I first gave this group thought while listening to a talk by a lady from Help Age International in London at the Extreme Medicine Expo in December 2014. Amidst an event of excitement and grandeur, with many fascinating people, this talk struck me. The elderly in complex humanitarian emergencies. Epidemiologically, do we consider them? Do we count them?
It is important to consider how the elderly access medical and other services, their mobility, their family pressures and expectations, their grief, their literacy, their income capacity, their adaptability. They are the caregivers for their families. Taking the responsibility for grandchildren when fighting-age children have been lost to war. The elderly are culturally important for rebuilding a nation post-war. We should invest in them.
The following day one of our GPs [family doctors] called me when I was at the office. An elderly patient had had a fall. In the past few weeks we have given a lot of thought to how we are managing two key complications experienced by our cohort of hypertensive and diabetic patients. Considerations of possibilities for how we can approach chest pain and new renal impairment in this context has preoccupied my thoughts, words, spreadsheets, and research.
Falls. I hadn’t thought yet about falls. Significant, because it’s not going to be an isolated event. Knowing the cohort, I expect that seeing one we will see more. Mobility. Falls in the elderly are a common presentation in Australian emergency departments—my pre-MSF stomping ground. Was injury sustained? Was there a mechanical reason for the fall? Was it what we call non-mechanical in that it was preceded by such symptoms as chest pain, shortness of breath, or dizziness? Is he stable? Does he need walking aids? What is accessible to him? What resources are available to us? What actions can we take now to assist this man in preserving his mobility? Just as osteomyelitis in a complex humanitarian emergency would be startlingly unwelcome, so too would a fractured neck or femur.

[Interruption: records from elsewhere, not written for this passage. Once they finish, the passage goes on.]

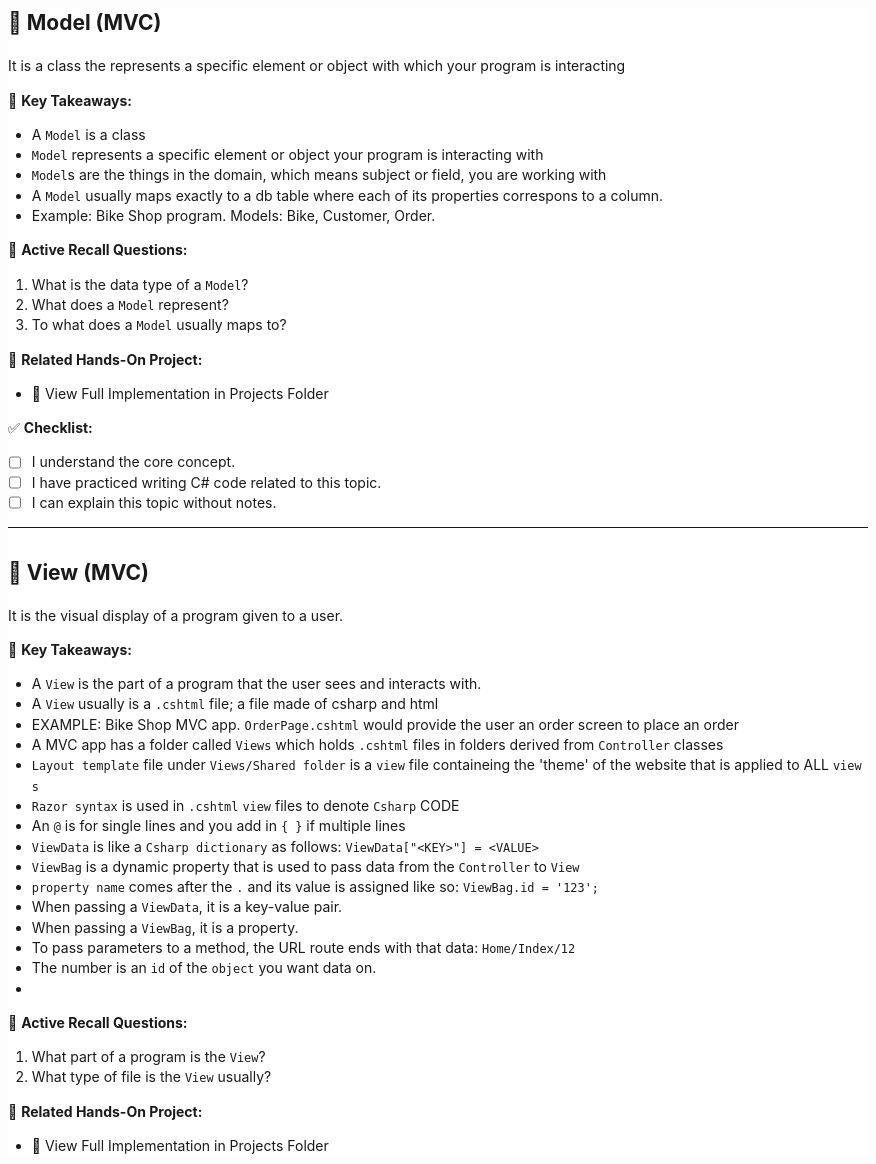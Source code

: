 ## 🔹 Model (MVC)
It is a class the represents a specific element or object with which your program is interacting

📌 **Key Takeaways:**
- A `Model` is a class
- `Model` represents a specific element or object your program is interacting with
- `Model`s are the things in the domain, which means subject or field, you are working with
- A `Model` usually maps exactly to a db table where each of its properties correspons to a column.
- Example: Bike Shop program. Models: Bike, Customer, Order.

🔄 **Active Recall Questions:**
1. What is the data type of a `Model`?
2. What does a `Model` represent?
3. To what does a `Model` usually maps to?

🔗 **Related Hands-On Project:**
- 📂  View Full Implementation in Projects Folder

✅ **Checklist:**
- [ ] I understand the core concept.
- [ ] I have practiced writing C# code related to this topic.
- [ ] I can explain this topic without notes.

---
## 🔹 View (MVC)
It is the visual display of a program given to a user.

📌 **Key Takeaways:**
- A `View` is the part of a program that the user sees and interacts with.
- A `View` usually is a `.cshtml` file; a file made of csharp and html
- EXAMPLE: Bike Shop MVC app. `OrderPage.cshtml` would provide the user an order screen to place an order
- A MVC app has a folder called `Views` which holds `.cshtml` files in folders derived from `Controller` classes
- `Layout template` file under `Views/Shared folder` is a `view` file containeing the 'theme' of the website that is applied to ALL `views`
- `Razor syntax` is used in `.cshtml` `view` files to denote `Csharp` CODE
- An `@` is for single lines and you add in `{ }` if multiple lines
- `ViewData` is like a `Csharp dictionary` as follows: `ViewData["<KEY>"] = <VALUE>`
- `ViewBag` is a dynamic property that is used to pass data from the `Controller` to `View`
- `property name` comes after the `.` and its value is assigned like so: `ViewBag.id = '123';`
- When passing a `ViewData`, it is a key-value pair.
- When passing a `ViewBag`, it is a property.
- To pass parameters to a method, the URL route ends with that data: `Home/Index/12`
- The number is an `id` of the `object` you want data on. 
-

🔄 **Active Recall Questions:**
1. What part of a program is the `View`?
2. What type of file is the `View` usually?

🔗 **Related Hands-On Project:**
- 📂  View Full Implementation in Projects Folder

Investing in the elderly. Considering their dizziness, neuropathic pain, falls, heart disease, wounds, and arthritis.
A fifty-one-year-old woman cried when I returned to the GP’s consult with a glucometer. She was a very poor lady who travelled a long way to our clinic for free diabetic medications. She had owned a glucometer in Syria and used it assiduously. She was struggling with the cost of disposable strips for analysis here. Persisting where she could, she nonetheless was not winning. Our strips did not fit her machine so replacing the whole system was the solution. A number of our patients travel quite a distance despite financial and health limitations. Certainly fifty-one is young to me, but you would say in Australia “she didn’t look a day over seventy.” More kisses. More tears. More thanks.
Then, at the close of my week of considering all the more my older patients, there was the one. The one who, for quite a few more breaths than normal, was the undoing of my heart. Eighty-five years of age with tears in her eyes and a slight facial droop. Her four sons were killed in front of her in the war. Their throats cut. Elderly, quite deaf, and accompanied by her daughter; her only surviving child.
How do you live after watching your four sons killed? How do you place one foot in front of the next? Outside, after the consult and with her unfazed consent, I photographed her and her daughter. Love and sorrow mingled in her daughter’s eyes as she looked upon her mother.
“If I die there is a photo to show,” our patient said to me.
Yes there is, but I will give it to you before you die.
Treating chronic non-communicable disease amongst Syrian refugees in Lebanon is an exercise in humanity, humility, and resilience—for us all.
Say it’s true that life’s worth all the dying we do.